§ Work to complete
Once you find the line with "- [2022春季OS课课程" in the data below, transcribe exactly each line from there to the line with "The local Webside, which", inclusive, and nothing else. Drop the pictures.

Records from a data collection:

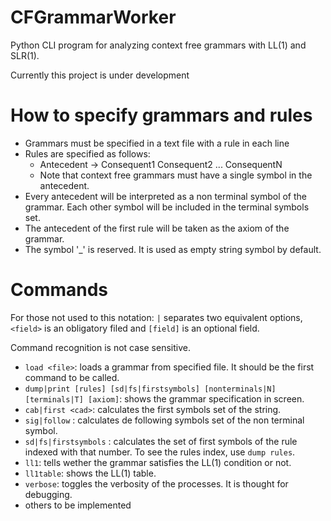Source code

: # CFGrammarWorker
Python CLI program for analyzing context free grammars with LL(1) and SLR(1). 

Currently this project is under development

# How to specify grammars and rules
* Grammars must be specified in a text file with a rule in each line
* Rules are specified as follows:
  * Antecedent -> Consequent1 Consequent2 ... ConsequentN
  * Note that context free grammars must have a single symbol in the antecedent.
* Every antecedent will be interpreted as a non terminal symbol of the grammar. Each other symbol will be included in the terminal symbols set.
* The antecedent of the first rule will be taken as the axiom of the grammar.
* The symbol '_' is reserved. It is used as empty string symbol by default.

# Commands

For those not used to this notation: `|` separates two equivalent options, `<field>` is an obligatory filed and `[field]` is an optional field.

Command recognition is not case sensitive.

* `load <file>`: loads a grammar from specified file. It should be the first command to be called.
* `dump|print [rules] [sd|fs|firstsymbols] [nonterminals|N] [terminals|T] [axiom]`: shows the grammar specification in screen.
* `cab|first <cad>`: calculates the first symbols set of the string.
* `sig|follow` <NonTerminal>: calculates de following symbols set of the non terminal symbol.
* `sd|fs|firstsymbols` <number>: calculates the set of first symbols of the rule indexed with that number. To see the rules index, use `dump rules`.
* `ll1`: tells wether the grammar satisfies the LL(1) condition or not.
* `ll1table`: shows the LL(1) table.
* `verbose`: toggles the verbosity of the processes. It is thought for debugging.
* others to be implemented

==

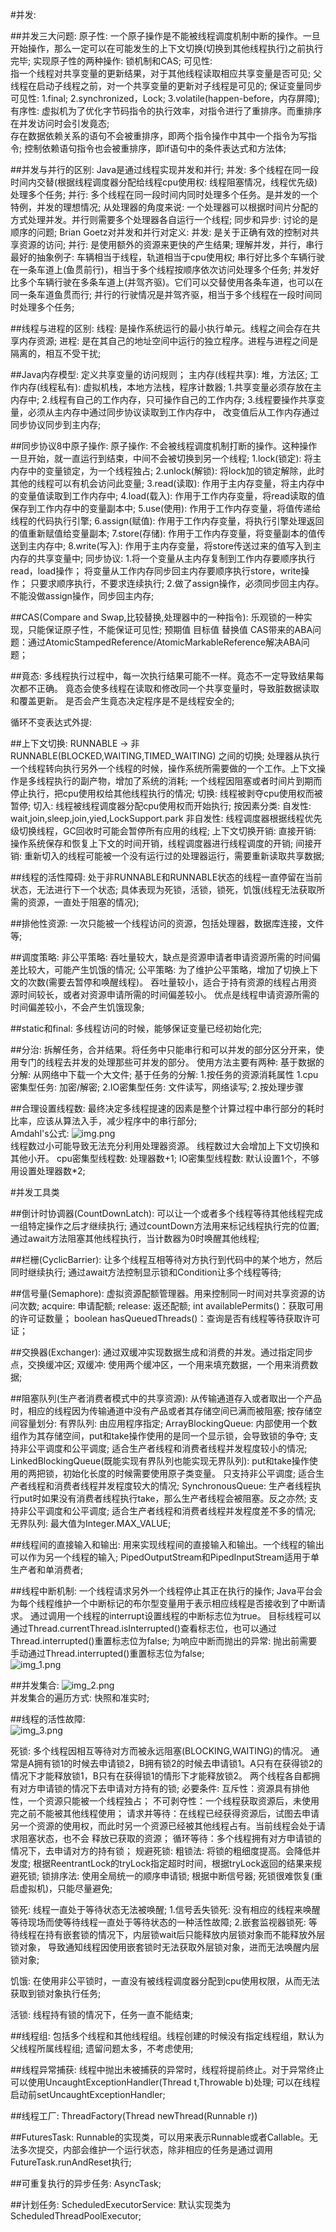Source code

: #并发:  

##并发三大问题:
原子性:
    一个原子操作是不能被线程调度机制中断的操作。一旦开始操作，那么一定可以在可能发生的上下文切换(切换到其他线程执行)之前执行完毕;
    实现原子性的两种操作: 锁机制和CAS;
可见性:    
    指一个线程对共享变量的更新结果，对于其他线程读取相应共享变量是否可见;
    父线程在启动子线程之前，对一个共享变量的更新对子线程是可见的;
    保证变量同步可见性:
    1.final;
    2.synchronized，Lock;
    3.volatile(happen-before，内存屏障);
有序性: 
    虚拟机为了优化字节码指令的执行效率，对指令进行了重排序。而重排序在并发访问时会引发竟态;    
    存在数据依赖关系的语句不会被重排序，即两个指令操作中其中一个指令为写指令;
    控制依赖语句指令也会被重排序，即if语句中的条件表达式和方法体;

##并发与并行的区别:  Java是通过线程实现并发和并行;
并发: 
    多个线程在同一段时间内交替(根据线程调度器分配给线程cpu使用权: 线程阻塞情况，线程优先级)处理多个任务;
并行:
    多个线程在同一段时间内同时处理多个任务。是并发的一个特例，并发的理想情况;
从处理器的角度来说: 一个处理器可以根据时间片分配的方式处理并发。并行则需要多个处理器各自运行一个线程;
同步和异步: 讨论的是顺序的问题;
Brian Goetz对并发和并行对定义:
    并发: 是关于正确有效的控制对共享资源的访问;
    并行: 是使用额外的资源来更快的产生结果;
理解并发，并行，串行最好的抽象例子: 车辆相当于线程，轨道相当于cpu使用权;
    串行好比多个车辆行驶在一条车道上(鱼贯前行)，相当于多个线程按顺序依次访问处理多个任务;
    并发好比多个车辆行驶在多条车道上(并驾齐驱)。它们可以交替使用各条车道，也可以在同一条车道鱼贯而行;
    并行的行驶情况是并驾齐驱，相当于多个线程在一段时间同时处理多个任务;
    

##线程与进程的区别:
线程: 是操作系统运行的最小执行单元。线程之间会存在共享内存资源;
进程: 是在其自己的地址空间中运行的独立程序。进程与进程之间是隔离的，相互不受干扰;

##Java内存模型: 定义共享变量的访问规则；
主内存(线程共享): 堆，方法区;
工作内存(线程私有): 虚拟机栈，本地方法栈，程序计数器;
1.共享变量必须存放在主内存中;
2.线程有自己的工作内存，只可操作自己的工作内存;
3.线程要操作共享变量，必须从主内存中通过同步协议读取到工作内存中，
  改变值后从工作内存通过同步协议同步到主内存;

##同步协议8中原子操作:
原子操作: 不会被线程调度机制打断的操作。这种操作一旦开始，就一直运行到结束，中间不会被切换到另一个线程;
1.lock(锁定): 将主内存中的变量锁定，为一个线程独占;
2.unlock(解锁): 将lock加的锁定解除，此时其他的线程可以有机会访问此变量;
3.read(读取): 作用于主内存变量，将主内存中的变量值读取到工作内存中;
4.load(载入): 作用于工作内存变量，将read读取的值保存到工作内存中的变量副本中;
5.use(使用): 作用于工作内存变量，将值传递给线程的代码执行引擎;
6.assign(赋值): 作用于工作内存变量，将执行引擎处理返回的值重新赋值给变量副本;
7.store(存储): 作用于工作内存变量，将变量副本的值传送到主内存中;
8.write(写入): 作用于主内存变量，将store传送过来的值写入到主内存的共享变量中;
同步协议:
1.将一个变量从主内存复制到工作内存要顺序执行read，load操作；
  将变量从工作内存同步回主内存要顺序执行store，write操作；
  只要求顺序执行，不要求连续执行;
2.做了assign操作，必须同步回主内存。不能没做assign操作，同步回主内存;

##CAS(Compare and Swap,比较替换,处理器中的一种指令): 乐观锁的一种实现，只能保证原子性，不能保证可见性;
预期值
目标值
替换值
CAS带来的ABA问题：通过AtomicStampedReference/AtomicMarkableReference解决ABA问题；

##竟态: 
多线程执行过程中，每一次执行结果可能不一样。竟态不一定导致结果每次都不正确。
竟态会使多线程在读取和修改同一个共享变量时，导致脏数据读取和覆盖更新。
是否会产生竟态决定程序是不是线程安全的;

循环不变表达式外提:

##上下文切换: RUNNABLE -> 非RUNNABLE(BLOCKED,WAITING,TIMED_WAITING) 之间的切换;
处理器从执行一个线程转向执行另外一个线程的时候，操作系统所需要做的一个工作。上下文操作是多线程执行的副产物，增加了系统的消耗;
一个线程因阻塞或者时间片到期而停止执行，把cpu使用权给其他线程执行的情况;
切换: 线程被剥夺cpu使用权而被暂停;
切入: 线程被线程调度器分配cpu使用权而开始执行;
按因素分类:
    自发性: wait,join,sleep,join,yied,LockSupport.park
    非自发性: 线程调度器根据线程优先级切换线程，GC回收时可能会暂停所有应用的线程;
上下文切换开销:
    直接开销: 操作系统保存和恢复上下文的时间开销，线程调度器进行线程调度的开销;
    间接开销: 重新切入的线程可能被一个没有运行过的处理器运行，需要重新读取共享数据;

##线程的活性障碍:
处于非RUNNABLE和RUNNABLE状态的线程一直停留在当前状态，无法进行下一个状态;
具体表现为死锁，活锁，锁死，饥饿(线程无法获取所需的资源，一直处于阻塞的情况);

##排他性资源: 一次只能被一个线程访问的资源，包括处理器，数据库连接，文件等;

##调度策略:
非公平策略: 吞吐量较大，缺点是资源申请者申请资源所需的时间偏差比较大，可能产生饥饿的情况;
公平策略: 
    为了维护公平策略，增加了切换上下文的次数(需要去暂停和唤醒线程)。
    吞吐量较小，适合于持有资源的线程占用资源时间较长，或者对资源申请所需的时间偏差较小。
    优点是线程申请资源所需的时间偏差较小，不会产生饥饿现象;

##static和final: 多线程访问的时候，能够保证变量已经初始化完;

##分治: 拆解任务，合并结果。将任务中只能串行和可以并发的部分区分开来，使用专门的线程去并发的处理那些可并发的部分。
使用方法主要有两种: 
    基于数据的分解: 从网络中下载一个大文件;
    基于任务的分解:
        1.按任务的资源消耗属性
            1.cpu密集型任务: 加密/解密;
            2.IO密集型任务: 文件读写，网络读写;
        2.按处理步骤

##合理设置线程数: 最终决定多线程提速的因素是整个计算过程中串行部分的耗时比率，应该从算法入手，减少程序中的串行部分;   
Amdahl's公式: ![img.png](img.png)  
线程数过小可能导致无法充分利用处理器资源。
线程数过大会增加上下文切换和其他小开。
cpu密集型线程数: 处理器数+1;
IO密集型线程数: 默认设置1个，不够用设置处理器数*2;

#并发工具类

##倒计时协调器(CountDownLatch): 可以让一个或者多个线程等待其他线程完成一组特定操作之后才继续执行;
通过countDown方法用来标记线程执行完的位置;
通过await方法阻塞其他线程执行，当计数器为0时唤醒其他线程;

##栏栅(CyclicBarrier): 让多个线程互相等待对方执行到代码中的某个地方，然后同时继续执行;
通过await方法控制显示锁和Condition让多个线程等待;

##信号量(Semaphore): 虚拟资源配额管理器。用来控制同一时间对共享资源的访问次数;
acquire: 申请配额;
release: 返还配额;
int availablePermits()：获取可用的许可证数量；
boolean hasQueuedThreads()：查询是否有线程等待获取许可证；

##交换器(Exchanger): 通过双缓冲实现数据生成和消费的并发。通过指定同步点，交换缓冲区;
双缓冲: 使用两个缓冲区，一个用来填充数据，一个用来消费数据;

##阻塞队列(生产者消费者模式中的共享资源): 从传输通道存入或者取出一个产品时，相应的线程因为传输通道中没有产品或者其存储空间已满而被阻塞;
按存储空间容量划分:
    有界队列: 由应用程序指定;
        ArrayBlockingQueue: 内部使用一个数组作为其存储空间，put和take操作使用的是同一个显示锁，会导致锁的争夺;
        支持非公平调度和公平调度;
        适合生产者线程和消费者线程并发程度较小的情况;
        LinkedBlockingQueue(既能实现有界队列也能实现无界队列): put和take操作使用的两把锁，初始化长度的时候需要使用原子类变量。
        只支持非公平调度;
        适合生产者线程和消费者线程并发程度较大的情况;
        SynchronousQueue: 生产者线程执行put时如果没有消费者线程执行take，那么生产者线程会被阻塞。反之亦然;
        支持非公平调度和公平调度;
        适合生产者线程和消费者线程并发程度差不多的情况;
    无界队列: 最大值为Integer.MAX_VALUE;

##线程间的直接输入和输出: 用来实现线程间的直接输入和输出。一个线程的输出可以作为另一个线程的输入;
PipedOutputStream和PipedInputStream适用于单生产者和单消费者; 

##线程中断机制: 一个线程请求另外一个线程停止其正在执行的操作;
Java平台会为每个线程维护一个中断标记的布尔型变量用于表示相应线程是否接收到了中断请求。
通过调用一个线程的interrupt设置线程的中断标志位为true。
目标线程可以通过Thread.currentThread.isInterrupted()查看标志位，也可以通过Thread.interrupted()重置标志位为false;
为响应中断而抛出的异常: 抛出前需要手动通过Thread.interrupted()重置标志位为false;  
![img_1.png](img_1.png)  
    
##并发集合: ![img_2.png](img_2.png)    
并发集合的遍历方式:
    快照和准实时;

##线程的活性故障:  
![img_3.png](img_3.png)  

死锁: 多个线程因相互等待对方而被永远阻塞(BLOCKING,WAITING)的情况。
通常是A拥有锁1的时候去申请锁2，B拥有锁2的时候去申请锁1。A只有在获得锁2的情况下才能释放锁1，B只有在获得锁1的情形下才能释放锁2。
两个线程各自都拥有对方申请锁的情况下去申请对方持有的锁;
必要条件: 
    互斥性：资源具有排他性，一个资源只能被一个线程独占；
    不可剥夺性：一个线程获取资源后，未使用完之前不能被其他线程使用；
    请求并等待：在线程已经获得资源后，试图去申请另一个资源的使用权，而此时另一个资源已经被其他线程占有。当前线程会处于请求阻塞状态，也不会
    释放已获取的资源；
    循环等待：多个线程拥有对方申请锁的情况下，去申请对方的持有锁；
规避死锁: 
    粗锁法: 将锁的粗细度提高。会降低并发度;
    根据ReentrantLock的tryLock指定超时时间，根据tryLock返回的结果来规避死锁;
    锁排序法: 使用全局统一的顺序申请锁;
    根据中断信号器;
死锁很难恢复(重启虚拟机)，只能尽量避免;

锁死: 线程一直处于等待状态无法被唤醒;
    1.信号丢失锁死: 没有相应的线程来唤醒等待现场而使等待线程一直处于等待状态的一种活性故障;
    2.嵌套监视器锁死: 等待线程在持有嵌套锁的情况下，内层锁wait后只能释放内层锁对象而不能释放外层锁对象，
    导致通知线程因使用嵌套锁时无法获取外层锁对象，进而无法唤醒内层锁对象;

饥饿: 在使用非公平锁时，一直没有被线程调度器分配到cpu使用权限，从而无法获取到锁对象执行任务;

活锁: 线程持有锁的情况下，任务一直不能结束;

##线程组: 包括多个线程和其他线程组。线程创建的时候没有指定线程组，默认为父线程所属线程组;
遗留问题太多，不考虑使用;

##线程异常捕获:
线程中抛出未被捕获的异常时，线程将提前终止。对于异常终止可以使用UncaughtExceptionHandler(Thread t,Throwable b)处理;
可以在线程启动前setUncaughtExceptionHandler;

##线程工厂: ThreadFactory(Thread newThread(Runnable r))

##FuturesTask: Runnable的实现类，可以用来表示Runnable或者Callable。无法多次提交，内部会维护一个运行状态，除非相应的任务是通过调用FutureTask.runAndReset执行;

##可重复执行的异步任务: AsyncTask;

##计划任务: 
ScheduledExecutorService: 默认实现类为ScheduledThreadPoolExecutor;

* * *

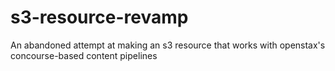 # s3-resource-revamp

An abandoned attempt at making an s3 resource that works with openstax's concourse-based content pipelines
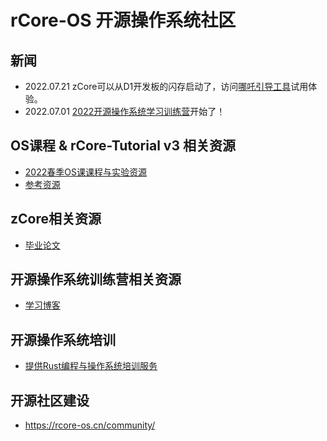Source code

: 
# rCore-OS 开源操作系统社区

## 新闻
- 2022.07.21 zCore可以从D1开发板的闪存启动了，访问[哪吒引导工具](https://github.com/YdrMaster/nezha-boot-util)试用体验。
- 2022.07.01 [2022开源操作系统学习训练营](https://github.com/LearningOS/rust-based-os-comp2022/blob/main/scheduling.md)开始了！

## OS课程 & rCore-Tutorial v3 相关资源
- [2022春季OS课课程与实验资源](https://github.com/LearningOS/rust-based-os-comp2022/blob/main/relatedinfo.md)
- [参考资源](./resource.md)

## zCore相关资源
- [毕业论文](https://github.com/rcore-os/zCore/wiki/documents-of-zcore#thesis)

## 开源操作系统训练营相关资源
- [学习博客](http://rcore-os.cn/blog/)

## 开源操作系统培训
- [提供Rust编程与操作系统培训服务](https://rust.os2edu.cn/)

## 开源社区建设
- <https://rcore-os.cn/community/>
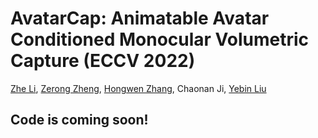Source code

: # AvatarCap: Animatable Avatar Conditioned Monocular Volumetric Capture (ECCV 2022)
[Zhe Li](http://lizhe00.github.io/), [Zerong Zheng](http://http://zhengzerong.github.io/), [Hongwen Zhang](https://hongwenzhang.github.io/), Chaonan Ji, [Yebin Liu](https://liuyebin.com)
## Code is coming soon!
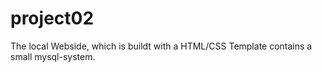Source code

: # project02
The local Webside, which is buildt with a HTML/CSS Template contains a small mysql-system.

§ Reply
- [2022春季OS课课程与实验资源](https://github.com/LearningOS/rust-based-os-comp2022/blob/main/relatedinfo.md)
- [参考资源](./resource.md)

## zCore相关资源
- [毕业论文](https://github.com/rcore-os/zCore/wiki/documents-of-zcore#thesis)

## 开源操作系统训练营相关资源
- [学习博客](http://rcore-os.cn/blog/)

## 开源操作系统培训
- [提供Rust编程与操作系统培训服务](https://rust.os2edu.cn/)

## 开源社区建设
- <https://rcore-os.cn/community/>
Source code

: # AvatarCap: Animatable Avatar Conditioned Monocular Volumetric Capture (ECCV 2022)
[Zhe Li](http://lizhe00.github.io/), [Zerong Zheng](http://http://zhengzerong.github.io/), [Hongwen Zhang](https://hongwenzhang.github.io/), Chaonan Ji, [Yebin Liu](https://liuyebin.com)
## Code is coming soon!
Source code

: # project02
The local Webside, which is buildt with a HTML/CSS Template contains a small mysql-system.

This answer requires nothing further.